In the past 12 months, lenders have tightened their lending criteria and made the borrowing process more difficult.
Lenders are now looking at a borrower’s actual living expenses, rather than relying on an index such as the Household Expenditure Measure, or some other formula assessment of a borrower’s expenses.
Most lenders now may require a mortgage applicant for 3-months of their bank statements and credit cards to calculate their living expenses.
What this means is that some borrowers will not be able to borrow as much as they would like. The key here is to know what lenders look for when approving a loan.
Preparation is key
If you are looking to borrow money for a bank, start by tidying up your finances before applying for a home loan.
Put your financial position in the best possible light. This will make it easier to obtain a home loan.
One of the areas lenders look at today is your living expenses. Most lenders nowadays require applicants to provide them with 3-months of bank statements. Credit assessors will then make an assessment as to what the applicant’s living expenses are.
My tip to my clients is to work out what your minimum, non-discretionary expenses are, and try to keep to a budget for at least 3 months. You want to be able to provide evidence of your living expenses over that 3-month period to the bank.
This will also ensure that you qualify for the widest range of lenders, allowing you to access the most competitive products on the market.
Lenders will stress tests your mortgage
Lenders usually assess a borrower’s credit limit by using an assessment rate. This is the rate that is higher than the actual loan repayment rate. For instance, if the actual interest rate for your home loan is around 4.00%, the bank may use a rate of 8.00% as the assessment rate to “stress test” your loan repayments.

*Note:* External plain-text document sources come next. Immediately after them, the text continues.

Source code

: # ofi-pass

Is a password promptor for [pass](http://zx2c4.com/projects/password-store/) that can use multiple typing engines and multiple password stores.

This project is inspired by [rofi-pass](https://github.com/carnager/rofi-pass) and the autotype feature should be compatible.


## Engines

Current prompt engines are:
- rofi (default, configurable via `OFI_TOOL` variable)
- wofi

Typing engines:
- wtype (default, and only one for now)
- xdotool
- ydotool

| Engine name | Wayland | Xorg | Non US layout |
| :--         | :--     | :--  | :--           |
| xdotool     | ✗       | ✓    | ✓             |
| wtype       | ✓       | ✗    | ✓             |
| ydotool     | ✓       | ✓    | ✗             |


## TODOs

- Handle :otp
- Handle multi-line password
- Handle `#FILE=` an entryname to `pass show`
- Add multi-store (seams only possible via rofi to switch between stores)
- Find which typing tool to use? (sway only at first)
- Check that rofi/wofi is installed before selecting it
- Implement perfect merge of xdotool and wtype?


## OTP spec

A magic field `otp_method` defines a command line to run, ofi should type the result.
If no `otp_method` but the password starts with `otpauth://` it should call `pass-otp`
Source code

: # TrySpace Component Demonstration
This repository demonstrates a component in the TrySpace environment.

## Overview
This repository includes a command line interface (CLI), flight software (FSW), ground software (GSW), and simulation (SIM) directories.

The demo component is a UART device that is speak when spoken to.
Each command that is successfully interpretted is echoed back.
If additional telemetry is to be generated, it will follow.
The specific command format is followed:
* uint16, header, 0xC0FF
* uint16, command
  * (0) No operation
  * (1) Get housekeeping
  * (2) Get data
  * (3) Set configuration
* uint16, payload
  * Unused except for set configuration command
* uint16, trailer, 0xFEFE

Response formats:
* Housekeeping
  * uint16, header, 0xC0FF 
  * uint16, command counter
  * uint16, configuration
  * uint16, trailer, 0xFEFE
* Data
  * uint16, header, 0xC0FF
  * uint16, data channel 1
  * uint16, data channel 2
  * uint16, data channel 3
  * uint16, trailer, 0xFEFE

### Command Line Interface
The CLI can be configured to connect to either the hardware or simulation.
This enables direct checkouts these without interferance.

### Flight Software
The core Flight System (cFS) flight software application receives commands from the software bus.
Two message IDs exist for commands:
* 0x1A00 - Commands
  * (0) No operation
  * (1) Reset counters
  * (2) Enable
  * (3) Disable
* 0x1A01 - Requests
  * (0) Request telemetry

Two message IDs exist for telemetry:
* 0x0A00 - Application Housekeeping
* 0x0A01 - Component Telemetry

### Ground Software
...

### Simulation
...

In this example, the bank will see if you can repay your home loan at the assessment rate of 8.00%, rather than the actual rate. Your loan repayments are stress tested at this higher rate – which means that you may not qualify for the loan, even if you think you can afford it.
Note also that different banks will have their own assessment rate and criteria. Which means that if you do not qualify with one lender, you may qualify with another – but the interest rate may not be as competitive.
Lenders are also requesting an exit strategy from borrowers. What this means is if you are going to borrow a 30-year mortgage, and you expect to retire before the expiry of the mortgage, what will your exit be? ie. How do you intend to pay off your mortgage before retirement age?
Most banks are now requesting an explanation as to how you will repay the mortgage before retirement.
Some lenders may restrict the term of the loan , or reduce the loan limit because of this.
Too much credit
The other issue lenders are scrutinising now is how much credit do you have access to.
This includes credit cards, and as they are looking at how much access you have, this means the credit limits rather than the balances.
To ensure that you have the maximum borrowing capacity for a home loan, consider cancelling the credit faciities you do not use. This includes credit cards and store cards.
Better still, having no credit cards will ensure that you maximise your borrowing capacity.
Other criteria the banks will make an assessment on include gaps in employment, credit defaults on a utility bill, or large, unexplained purchases.